(Aim of the task) Take the material below and reproduce, word for word, only the lines from the line with "Description: A simple" through the line with "the web with".

◆ ◆ ◆ ◆

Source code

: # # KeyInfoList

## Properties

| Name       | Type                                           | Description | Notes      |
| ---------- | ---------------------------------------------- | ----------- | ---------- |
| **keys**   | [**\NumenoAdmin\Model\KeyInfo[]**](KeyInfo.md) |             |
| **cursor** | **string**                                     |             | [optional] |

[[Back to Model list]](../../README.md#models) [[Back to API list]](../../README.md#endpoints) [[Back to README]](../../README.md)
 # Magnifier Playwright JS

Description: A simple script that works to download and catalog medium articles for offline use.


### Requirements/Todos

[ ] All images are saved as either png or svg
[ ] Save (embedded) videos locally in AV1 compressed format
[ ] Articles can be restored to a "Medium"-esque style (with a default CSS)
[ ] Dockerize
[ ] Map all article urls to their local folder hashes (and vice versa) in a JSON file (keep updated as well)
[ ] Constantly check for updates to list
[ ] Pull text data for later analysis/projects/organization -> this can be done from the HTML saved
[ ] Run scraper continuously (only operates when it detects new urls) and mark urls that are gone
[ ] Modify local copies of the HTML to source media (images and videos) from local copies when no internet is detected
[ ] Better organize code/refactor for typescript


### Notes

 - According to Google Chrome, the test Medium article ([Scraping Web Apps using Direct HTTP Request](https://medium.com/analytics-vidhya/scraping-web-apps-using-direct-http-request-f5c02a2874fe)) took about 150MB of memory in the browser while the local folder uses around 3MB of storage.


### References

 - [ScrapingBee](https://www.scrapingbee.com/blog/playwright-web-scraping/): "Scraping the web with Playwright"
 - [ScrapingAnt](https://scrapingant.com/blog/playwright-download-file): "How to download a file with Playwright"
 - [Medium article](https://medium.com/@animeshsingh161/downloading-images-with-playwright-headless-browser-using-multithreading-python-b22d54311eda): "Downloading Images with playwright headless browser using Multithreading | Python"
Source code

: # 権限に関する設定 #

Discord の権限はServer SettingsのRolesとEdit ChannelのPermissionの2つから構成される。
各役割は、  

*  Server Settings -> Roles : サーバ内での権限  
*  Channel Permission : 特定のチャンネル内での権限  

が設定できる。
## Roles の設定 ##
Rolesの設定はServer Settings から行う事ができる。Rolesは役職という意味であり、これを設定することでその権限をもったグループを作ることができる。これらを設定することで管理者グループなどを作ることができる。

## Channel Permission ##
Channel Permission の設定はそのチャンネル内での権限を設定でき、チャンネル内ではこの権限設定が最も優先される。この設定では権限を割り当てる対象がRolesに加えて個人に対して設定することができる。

◆ ◆ ◆ ◆

(Task answer)
Description: A simple script that works to download and catalog medium articles for offline use.


### Requirements/Todos

[ ] All images are saved as either png or svg
[ ] Save (embedded) videos locally in AV1 compressed format
[ ] Articles can be restored to a "Medium"-esque style (with a default CSS)
[ ] Dockerize
[ ] Map all article urls to their local folder hashes (and vice versa) in a JSON file (keep updated as well)
[ ] Constantly check for updates to list
[ ] Pull text data for later analysis/projects/organization -> this can be done from the HTML saved
[ ] Run scraper continuously (only operates when it detects new urls) and mark urls that are gone
[ ] Modify local copies of the HTML to source media (images and videos) from local copies when no internet is detected
[ ] Better organize code/refactor for typescript


### Notes

 - According to Google Chrome, the test Medium article ([Scraping Web Apps using Direct HTTP Request](https://medium.com/analytics-vidhya/scraping-web-apps-using-direct-http-request-f5c02a2874fe)) took about 150MB of memory in the browser while the local folder uses around 3MB of storage.


### References

 - [ScrapingBee](https://www.scrapingbee.com/blog/playwright-web-scraping/): "Scraping the web with Playwright"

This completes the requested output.